Work Stories – Premature, Abortion, Termination, Education?

I was chatting with a friend of mine over lunch,  it varied from the usual chit-chat of what we had been up to at the weekend.

He told me that his wife had went into labour 14 weeks early and that although she was fine,  the baby was in the ICU ( Intensive Care Unit ).

My first reaction was concern,  then followed by what are you doing at work?  

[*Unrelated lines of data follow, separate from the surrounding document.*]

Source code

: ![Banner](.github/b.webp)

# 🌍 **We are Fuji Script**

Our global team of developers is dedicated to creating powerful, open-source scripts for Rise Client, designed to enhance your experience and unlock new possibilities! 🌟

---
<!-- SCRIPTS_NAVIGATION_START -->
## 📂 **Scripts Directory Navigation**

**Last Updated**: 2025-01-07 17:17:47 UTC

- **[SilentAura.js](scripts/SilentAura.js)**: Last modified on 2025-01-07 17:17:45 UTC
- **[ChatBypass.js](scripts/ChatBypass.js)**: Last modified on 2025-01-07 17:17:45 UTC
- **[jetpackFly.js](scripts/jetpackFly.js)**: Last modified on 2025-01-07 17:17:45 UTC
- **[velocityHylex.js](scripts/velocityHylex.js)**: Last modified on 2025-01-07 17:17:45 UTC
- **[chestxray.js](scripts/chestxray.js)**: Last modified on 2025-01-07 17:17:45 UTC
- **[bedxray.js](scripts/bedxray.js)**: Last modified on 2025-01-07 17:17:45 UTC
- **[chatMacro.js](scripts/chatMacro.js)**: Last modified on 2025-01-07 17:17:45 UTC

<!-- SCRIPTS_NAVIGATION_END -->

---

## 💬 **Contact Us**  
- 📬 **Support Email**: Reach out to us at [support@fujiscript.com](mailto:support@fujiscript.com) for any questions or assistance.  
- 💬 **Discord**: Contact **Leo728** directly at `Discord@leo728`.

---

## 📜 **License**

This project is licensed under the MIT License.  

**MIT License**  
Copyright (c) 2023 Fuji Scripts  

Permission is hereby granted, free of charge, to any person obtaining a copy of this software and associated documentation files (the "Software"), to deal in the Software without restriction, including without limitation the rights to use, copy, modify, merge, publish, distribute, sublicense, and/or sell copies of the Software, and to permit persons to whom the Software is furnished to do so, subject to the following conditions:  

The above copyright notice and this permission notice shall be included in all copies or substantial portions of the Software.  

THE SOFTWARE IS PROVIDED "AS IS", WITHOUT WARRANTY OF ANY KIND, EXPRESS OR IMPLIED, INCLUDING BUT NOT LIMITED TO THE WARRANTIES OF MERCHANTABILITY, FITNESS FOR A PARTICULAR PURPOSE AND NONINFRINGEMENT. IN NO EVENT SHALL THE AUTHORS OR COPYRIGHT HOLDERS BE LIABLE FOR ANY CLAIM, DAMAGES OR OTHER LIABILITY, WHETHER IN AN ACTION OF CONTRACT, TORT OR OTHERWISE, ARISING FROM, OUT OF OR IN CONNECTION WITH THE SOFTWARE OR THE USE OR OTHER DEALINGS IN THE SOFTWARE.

Shouldn’t you be at the hospital or at home supporting your wife?

He says there’s nothing to do,  so as a contractor he might as well just go to work and earn a living instead of hanging around helpless and not getting paid.

Hmmm I thought .. think if it was me,  I’d be there and if I ws his missus I’d be pissed off that he wasn’t.

Anyway, 14 weeks premature and the baby is in ICU,  that means it is 26 weeks old.

Only until fairly recently the latest termination period in the UK was 28 weeks but was cut to 24 weeks a few years ago.   That’s quite sad that in one ward a baby is being terminated where as in another it is being helped to survive.  

Now I’m not going to get into all the pro-choice,  pro-life debate.   We al know the ins and outs of it and if your position is one or the other,  then I’m sure that your point of view is unlikely to change reading my utterings.

But I like statistics,  if you have the facts then you can have an informed view.  

I’ve attached the recently released statistics for abortion prepared by the Chief Medical Officer for England And Wales in 2013,  giving summary information and history over the previous years.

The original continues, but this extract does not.